Sal Albanese, struck in the single digits in most political polls, far behind Democratic front-runner Christine Quinn, is calling on the MTA to slash the fare on the X27 and X37 express bus lines to $2.50 a ride for riders living along the R train’s route. The reduced fare would be in place for the duration of the tunnel repair project. The fare is currently $6.00 a ride.

“The ferry is a nice idea, but it’s not going to do the job,” Albanese told the Brooklyn Daily Eagle. More should be done to alleviate the nightmare riders are facing, he said. “The MTA should step up,” he added.

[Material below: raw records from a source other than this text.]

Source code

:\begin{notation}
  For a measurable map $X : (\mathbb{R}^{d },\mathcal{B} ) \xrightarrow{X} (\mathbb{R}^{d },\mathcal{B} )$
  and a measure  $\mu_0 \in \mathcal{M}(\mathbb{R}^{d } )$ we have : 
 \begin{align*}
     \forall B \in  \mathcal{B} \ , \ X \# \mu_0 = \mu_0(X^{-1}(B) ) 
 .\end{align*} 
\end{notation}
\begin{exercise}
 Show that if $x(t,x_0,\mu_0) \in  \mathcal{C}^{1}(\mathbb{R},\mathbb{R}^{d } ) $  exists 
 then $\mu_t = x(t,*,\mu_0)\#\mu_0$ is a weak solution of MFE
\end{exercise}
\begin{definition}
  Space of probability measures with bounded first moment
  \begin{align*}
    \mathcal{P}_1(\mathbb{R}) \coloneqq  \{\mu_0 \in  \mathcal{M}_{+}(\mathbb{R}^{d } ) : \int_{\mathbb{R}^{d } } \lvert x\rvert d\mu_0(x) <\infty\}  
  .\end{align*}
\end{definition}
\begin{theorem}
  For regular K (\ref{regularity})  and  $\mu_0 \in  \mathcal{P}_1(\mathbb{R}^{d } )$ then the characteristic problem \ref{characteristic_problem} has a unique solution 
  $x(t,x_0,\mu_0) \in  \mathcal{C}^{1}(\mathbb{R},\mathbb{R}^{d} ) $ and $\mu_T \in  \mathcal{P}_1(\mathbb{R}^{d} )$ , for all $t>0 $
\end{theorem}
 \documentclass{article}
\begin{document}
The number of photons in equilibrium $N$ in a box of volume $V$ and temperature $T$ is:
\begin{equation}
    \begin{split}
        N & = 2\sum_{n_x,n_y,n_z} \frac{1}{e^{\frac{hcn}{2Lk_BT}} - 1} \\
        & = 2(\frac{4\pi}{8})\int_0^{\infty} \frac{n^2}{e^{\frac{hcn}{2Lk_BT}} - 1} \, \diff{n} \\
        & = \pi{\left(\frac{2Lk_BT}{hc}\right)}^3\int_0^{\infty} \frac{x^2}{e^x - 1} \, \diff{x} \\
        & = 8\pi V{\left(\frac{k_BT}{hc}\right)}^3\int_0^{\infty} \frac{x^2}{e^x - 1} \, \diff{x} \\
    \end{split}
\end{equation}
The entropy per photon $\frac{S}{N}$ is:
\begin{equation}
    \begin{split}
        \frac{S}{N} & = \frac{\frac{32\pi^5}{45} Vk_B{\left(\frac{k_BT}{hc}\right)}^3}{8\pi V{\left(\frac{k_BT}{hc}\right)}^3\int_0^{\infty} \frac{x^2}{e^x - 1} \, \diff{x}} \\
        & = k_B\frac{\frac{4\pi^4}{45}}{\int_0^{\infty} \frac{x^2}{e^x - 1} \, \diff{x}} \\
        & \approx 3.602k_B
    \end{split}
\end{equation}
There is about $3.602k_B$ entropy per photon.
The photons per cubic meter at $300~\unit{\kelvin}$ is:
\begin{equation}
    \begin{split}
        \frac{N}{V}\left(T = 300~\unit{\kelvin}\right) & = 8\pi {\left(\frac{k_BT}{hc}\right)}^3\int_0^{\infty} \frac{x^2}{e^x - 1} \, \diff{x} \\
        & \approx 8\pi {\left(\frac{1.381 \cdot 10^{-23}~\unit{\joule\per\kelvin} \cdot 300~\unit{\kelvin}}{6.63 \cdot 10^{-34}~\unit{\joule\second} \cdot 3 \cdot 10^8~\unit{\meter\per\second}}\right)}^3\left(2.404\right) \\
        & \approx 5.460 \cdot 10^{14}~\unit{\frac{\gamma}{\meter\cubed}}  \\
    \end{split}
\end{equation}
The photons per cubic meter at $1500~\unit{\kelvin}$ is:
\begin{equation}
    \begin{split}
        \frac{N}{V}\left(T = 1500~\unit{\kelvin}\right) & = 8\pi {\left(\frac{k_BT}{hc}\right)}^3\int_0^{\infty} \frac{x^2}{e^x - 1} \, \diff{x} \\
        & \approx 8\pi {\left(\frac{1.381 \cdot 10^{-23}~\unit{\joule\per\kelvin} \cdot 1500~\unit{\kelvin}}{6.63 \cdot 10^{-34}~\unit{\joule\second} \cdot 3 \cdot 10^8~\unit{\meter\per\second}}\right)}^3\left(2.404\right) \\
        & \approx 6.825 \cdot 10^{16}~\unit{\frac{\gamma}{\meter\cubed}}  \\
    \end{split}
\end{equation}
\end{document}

The length of the tunnel repair project (14 months, according to MTA estimates), coupled with the hornet’s nest of problems getting to Manhattan for people who normally depended on the R train, means that transportation officials should be doing more to help ease the pain, Albanese said.

“We’re talking 14 months without the R train, not weeks, months. It’s not fair to expect riders to bear the brunt of that without offering them something,” he said.

The MTA closed the tunnel on Aug. 3 to repair the passageway after heavy-duty damage from superstorm Sandy was discovered. The tunnel will remain closed until the fall of 2014, according to the MTA. For the next 14 months, the R train will travel from 95th Street in Bay Ridge to Court Street in downtown Brooklyn on weekdays. On weekends, the train will travel over the N line on the Manhattan Bridge. On that route, however, the R train skips several stops in Brooklyn and lower Manhattan.

Granting a request from local elected officials, the Bloomberg administration arranged for a ferry service to be brought to the Brooklyn Army Terminal Pier at 58th Street in Sunset Park. News 12 Brooklyn reported that the ferry takes passengers first to Wall Street, and then to a pier on East 34th Street.

But that service is in place only until Labor Day.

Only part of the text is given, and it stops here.